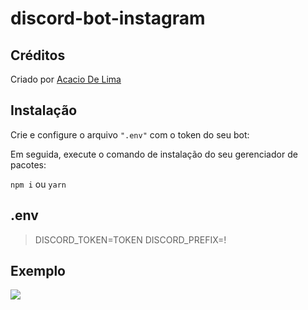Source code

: # discord-bot-instagram

## Créditos

Criado por [Acacio De Lima](https://twitter.com/limadeacacio)

## Instalação

Crie e configure o arquivo ```".env"``` com o token do seu bot:

Em seguida, execute o comando de instalação do seu gerenciador de pacotes:

```npm i``` ou ```yarn```

## .env
> DISCORD_TOKEN=TOKEN
> DISCORD_PREFIX=!

## Exemplo

![](https://i.imgur.com/5IHyF3p.png)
##############################
Assignment: Copy out the listing above exactly, and keep the pictures out of it.

Output below:
Source code

: # discord-bot-instagram

## Créditos

Criado por [Acacio De Lima](https://twitter.com/limadeacacio)

## Instalação

Crie e configure o arquivo ```".env"``` com o token do seu bot:

Em seguida, execute o comando de instalação do seu gerenciador de pacotes:

```npm i``` ou ```yarn```

## .env
> DISCORD_TOKEN=TOKEN
> DISCORD_PREFIX=!

## Exemplo

![](https://i.imgur.com/5IHyF3p.png)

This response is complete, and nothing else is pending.